Aiesu waited before the door, deciding to make Hakahn wait as she thought about what was likely to happen. Satisfied, she carefully rapped her knuckle on the door.
The door, a wooden recession in the wall slid open. Aiesu would be greeted by a dimly lit room. It was unadorned with trinkets and was oddly clean, clearly unlived in.
Aiesu thought about this for a moment. It was as thought the current occupant was expecting to be evicted any day now. Her attention was drawn to the sole source of light which came from the deck from a battery of lamps illuminating the ghostly traces of volumetric screens outlining the Fyunnen male at his desk - a burning white with traces of red on one side of his features - and a blue on the other from the displays, highlighting his grizzled features. From the look on his face, Aiesu concluded job satisfaction was not a priority in a position such as his.
"Coffee?"
The Fyunnen waved a hand dismissively to the question and motioned for her to come closer. There wasn't a chair in front of the desk, but there was a wireframe chair on one side.

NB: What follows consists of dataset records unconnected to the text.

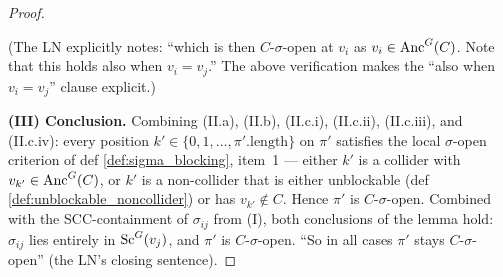 \begin{Lem}[LabelRoman]
\begin{proof}
\begin{itemize}
        (The LN explicitly notes: ``which is then $C$-$\sigma$-open at $v_i$ as $v_i \in \Anc^G(C)$. Note that this holds also when $v_i = v_j$.'' The above verification makes the ``also when $v_i = v_j$'' clause explicit.)
\end{itemize}

\medskip\noindent\textbf{(III) Conclusion.}
Combining (II.a), (II.b), (II.c.i), (II.c.ii), (II.c.iii), and (II.c.iv): every position $k' \in \{0, 1, \dots, \pi'.\text{length}\}$ on $\pi'$ satisfies the local $\sigma$-open criterion of def \ref{def:sigma_blocking}, item~1 — either $k'$ is a collider with $v_{k'} \in \Anc^G(C)$, or $k'$ is a non-collider that is either unblockable (def \ref{def:unblockable_noncollider}) or has $v_{k'} \notin C$. Hence $\pi'$ is $C$-$\sigma$-open. Combined with the SCC-containment of $\sigma_{ij}$ from (I), both conclusions of the lemma hold: $\sigma_{ij}$ lies entirely in $\Sc^G(v_j)$, and $\pi'$ is $C$-$\sigma$-open. ``So in all cases $\pi'$ stays $C$-$\sigma$-open'' (the LN's closing sentence).
\end{proof}
\end{Lem}


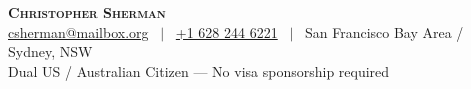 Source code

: \documentclass[letterpaper,11pt]{res}
\begin{document}
\noindent \textbf{\Huge \scshape Christopher Sherman} \\
\vspace{0.2cm}
\href{mailto:csherman@mailbox.org}{csherman@mailbox.org} \ $|$ \ \href{tel:+16282446221}{+1 628 244 6221} \ $|$ \ San Francisco Bay Area / Sydney, NSW \\
Dual US / Australian Citizen --- No visa sponsorship required \\











\end{document}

Listening carefully, Aiesu could make out a soft clicking sound - a delicate popping - before she spotted twisting vinyl behind Hakahn's desk. And then music?
* * *
Listen while reading: ♫ Beethoven - Symphony No. 7, Allegretto
* * *
It was slow. Pompus. Arrogant. But remorseful. Severe.
Inching closer with careful steps in her converse, Aiesu would settle down in the wireframe, unsure what to make of the chair's position. She pulled the chair up and took a cup from the card clasp, settling it down, followed by the other with a quiet clop against the obsidian glass of the desk. She slid one forward with her pale fingers as a peace-offering to the CO to take if he chose before she reclined - cradling her own in her hands.

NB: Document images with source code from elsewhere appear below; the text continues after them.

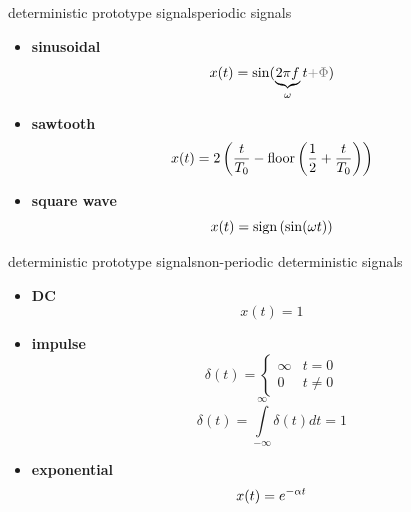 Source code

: \begin{frame}{deterministic prototype signals}{periodic signals}
            \begin{itemize}
                \item   \textbf{sinusoidal}
                    \[x(t) = \sin(\underbrace{2\pi f}_{\omega} t {\color{gray}{+ \Phi}})\]
                \item<3->   \textbf{sawtooth}
                    \begin{equation*}
                        x(t) = 2\left(\frac{t}{T_0}-\operatorname*{floor}\left(\frac{1}{2}+\frac{t}{T_0}\right)\right)
                    \end{equation*}
                \item<4->   \textbf{square wave}
                    \[x(t) = \operatorname*{sign}\left(\sin(\omega t)\right)\]
            \end{itemize}
\end{frame}
\begin{frame}{deterministic prototype signals}{non-periodic deterministic signals}
    \begin{itemize}
        \item   \textbf{DC}
            \[ x(t) = 1\]
        \item<2->   \textbf{impulse}
            \begin{equation*}
                \delta(t) = 
                    \begin{cases}
                            \infty & t = 0 \\
                            0   & t \neq 0
                    \end{cases}
            \end{equation*}
            \begin{equation*}
                \delta(t) = \int\limits_{-\infty}^{\infty}{\delta(t) dt = 1}
            \end{equation*}
        \item<3->   \textbf{exponential}
            \[ x(t) = {e}^{-\alpha t}\]
    \end{itemize}
\end{frame}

She took a slow sip, savoring its warmth. Starships were always too cold for Aiesu's tastes.
"I'm sure you and I both saw things that probably shouldn't have had to be shared." He opened first and foremost, eerily businesslike about the subject.

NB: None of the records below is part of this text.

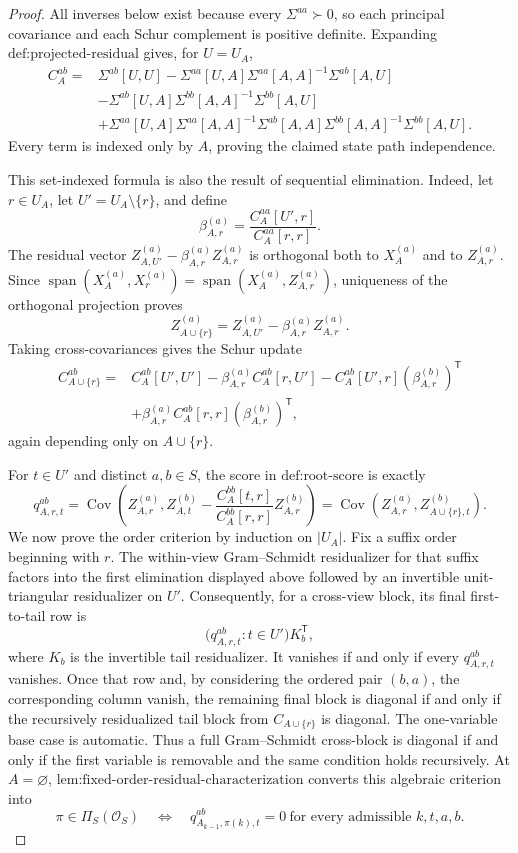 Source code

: \documentclass{article}
\begin{document}
\begin{proof}
All inverses below exist because every \(\Sigma^{aa}\succ0\), so each principal covariance and each Schur complement is positive definite.  Expanding \(\text{def:projected-residual}\) gives, for \(U=U_A\),
\[
\begin{aligned}
C_A^{ab}={}&\Sigma^{ab}[U,U]
-\Sigma^{aa}[U,A]\Sigma^{aa}[A,A]^{-1}\Sigma^{ab}[A,U]\\
&-\Sigma^{ab}[U,A]\Sigma^{bb}[A,A]^{-1}\Sigma^{bb}[A,U]\\
&+\Sigma^{aa}[U,A]\Sigma^{aa}[A,A]^{-1}\Sigma^{ab}[A,A]
\Sigma^{bb}[A,A]^{-1}\Sigma^{bb}[A,U].
\end{aligned}
\]
Every term is indexed only by \(A\), proving the claimed state path independence.

This set-indexed formula is also the result of sequential elimination.  Indeed, let \(r\in U_A\), let \(U'=U_A\setminus\{r\}\), and define
\[
\beta_{A,r}^{(a)}=\frac{C_A^{aa}[U',r]}{C_A^{aa}[r,r]}.
\]
The residual vector \(Z_{A,U'}^{(a)}-\beta_{A,r}^{(a)}Z_{A,r}^{(a)}\) is orthogonal both to \(X_A^{(a)}\) and to \(Z_{A,r}^{(a)}\).  Since
\(\operatorname{span}(X_A^{(a)},X_r^{(a)})=\operatorname{span}(X_A^{(a)},Z_{A,r}^{(a)})\), uniqueness of the orthogonal projection proves
\[
Z_{A\cup\{r\}}^{(a)}=Z_{A,U'}^{(a)}-\beta_{A,r}^{(a)}Z_{A,r}^{(a)}.
\]
Taking cross-covariances gives the Schur update
\[
\begin{aligned}
C_{A\cup\{r\}}^{ab}={}&C_A^{ab}[U',U']
-\beta_{A,r}^{(a)}C_A^{ab}[r,U']
-C_A^{ab}[U',r](\beta_{A,r}^{(b)})^{\mathsf T}\\
&+\beta_{A,r}^{(a)}C_A^{ab}[r,r](\beta_{A,r}^{(b)})^{\mathsf T},
\end{aligned}
\]
again depending only on \(A\cup\{r\}\).

For \(t\in U'\) and distinct \(a,b\in S\), the score in \(\text{def:root-score}\) is exactly
\[
q_{A,r,t}^{ab}
=\operatorname{Cov}\!\left(Z_{A,r}^{(a)},
Z_{A,t}^{(b)}-\frac{C_A^{bb}[t,r]}{C_A^{bb}[r,r]}Z_{A,r}^{(b)}\right)
=\operatorname{Cov}\!\left(Z_{A,r}^{(a)},Z_{A\cup\{r\},t}^{(b)}\right).
\]
We now prove the order criterion by induction on \(\lvert U_A\rvert\).  Fix a suffix order beginning with \(r\).  The within-view Gram--Schmidt residualizer for that suffix factors into the first elimination displayed above followed by an invertible unit-triangular residualizer on \(U'\).  Consequently, for a cross-view block, its final first-to-tail row is
\[
\bigl(q_{A,r,t}^{ab}:t\in U'\bigr)K_b^{\mathsf T},
\]
where \(K_b\) is the invertible tail residualizer.  It vanishes if and only if every \(q_{A,r,t}^{ab}\) vanishes.  Once that row and, by considering the ordered pair \((b,a)\), the corresponding column vanish, the remaining final block is diagonal if and only if the recursively residualized tail block from \(C_{A\cup\{r\}}\) is diagonal.  The one-variable base case is automatic.  Thus a full Gram--Schmidt cross-block is diagonal if and only if the first variable is removable and the same condition holds recursively.  At \(A=\varnothing\), \(\text{lem:fixed-order-residual-characterization}\) converts this algebraic criterion into
\[
\pi\in\Pi_S(\mathcal O_S)\quad\Longleftrightarrow\quad
q_{A_{k-1},\pi(k),t}^{ab}=0
\ \text{for every admissible }k,t,a,b.
\]


\end{proof}
\end{document}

She knew this to be his opening but didn't give him the benefit of a platform to stand on, choosing to remain quiet. It was a hard move, one intended to express and preserve her distance and her indifference. She mulled over Hakahn's psychological profile in her head once again.
She was more experienced in these manners than he so her stern disposition was to be expected. Hakahn would be forced to explain himself to her - and work for it which would force Hakahn to put his cards on the table while she kept her own to herself - giving her much needed leverage against someone of his... Disposition.
Or rather, that was the plan. She chewed at the inside of her cheek before her lips met the burn on her finger.
"And I understand there's more to your mission than meets the eye, and I'm sure my XO had some of it figured out." Hakahn's expression remained bored and disinterested in the ARIA before him.
"Where are you going with this?" Aiesu stated. He was playing her at her own game. Her own tone was neutral but not hostile, plesant as she eyed the coffee she'd brought - and then him, while taking a sip of her own. She didn't like the way the room told her so little about him - or rather, it did but nothing of what she wanted to know - nothing that would give her an opening. This was a man who knew the game.
"Ergo, what bothers me is the Lazarus Corporation's-"
"Concortium" she jumped in, correcting him, moments later in the back of her head noting she'd likely been baited by him.
"Yes. As I was saying. What bothers me is Consortium's interest in a Cargo Vessel. I believe my subordinate has the keys to this answer but he is currently..." Hakahn searched for a word, leaning in somewhat and an eye rolling in his skull.
"Below an acceptable functional threshold. He could tell you any story he wanted to" she said, leaning closer now, her chair closer, elbows against the deck as she cradled the coffee beneath in her spidery white fingertips - trying to appear comfortable. "And you'd be none the wiser, with no filtration of fact from delusion."
Aiesu's lips curled into a smile which at a first glance was simply polite - though the particular angle and the look in her eyes was predatory. "What a shame."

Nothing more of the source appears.